**What to produce**
In the listing below, locate the lines bearing the word "solid". Copy every one of them.

—————

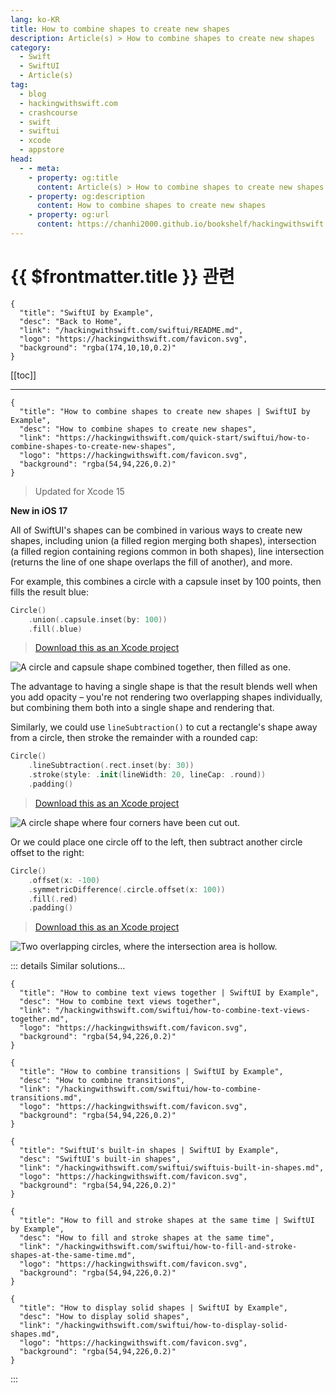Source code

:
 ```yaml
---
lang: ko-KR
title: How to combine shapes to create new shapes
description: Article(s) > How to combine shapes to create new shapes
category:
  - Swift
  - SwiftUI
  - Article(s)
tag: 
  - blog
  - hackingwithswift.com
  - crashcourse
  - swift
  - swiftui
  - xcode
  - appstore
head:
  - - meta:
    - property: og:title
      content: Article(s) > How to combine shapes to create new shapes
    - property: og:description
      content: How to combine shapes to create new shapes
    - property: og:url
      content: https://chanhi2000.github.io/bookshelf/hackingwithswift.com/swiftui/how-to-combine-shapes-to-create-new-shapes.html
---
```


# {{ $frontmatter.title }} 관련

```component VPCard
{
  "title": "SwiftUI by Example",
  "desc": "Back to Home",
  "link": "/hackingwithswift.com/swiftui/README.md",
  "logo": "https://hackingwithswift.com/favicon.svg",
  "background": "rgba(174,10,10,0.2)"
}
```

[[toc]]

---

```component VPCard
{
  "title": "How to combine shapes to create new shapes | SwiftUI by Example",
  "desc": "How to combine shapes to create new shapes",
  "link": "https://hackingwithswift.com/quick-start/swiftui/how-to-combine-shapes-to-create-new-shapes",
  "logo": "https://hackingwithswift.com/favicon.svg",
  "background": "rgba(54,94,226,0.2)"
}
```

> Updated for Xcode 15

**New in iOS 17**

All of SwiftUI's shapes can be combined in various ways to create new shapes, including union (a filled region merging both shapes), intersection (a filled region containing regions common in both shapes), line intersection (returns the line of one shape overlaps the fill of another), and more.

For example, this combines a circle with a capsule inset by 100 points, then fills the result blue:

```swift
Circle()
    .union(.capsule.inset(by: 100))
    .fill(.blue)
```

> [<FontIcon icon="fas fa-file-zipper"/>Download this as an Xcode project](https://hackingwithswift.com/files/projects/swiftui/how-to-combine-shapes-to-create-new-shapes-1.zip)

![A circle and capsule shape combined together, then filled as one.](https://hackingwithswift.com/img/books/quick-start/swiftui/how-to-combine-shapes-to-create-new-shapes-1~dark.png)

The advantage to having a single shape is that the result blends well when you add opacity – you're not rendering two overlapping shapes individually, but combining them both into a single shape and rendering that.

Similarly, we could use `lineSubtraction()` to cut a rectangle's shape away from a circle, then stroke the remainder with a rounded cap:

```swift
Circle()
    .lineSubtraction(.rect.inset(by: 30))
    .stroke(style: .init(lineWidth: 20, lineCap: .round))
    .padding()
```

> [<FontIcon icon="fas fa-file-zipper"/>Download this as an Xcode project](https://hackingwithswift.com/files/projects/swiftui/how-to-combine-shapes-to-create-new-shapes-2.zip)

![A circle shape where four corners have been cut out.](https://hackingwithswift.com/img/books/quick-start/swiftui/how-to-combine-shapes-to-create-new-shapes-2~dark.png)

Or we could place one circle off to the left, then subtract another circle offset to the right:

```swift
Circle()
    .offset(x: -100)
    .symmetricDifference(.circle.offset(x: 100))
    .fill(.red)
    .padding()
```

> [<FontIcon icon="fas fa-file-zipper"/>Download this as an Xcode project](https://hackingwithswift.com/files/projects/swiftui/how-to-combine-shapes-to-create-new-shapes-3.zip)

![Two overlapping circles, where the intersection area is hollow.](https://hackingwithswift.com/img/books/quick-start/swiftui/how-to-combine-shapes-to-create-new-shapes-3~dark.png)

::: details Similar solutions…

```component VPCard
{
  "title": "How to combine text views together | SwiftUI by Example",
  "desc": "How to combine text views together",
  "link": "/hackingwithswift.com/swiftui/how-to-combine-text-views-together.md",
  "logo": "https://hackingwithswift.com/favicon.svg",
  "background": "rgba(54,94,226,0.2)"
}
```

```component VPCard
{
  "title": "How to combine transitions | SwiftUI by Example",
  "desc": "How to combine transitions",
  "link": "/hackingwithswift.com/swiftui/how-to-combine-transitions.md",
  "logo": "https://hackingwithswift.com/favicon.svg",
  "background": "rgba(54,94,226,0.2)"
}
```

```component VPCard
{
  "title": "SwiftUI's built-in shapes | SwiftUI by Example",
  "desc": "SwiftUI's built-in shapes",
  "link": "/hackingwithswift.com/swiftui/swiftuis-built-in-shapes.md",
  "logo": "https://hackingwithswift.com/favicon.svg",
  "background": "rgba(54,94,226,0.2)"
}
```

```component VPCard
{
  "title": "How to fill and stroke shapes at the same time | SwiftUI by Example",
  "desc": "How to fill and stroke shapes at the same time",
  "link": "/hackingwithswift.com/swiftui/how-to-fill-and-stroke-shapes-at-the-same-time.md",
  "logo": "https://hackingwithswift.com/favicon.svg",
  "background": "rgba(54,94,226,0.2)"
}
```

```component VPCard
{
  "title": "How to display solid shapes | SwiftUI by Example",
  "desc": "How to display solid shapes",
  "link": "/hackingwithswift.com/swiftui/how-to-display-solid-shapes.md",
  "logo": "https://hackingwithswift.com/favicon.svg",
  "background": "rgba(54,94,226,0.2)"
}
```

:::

—————

**Output of the exercise**
  "title": "How to display solid shapes | SwiftUI by Example",
  "desc": "How to display solid shapes",
  "link": "/hackingwithswift.com/swiftui/how-to-display-solid-shapes.md",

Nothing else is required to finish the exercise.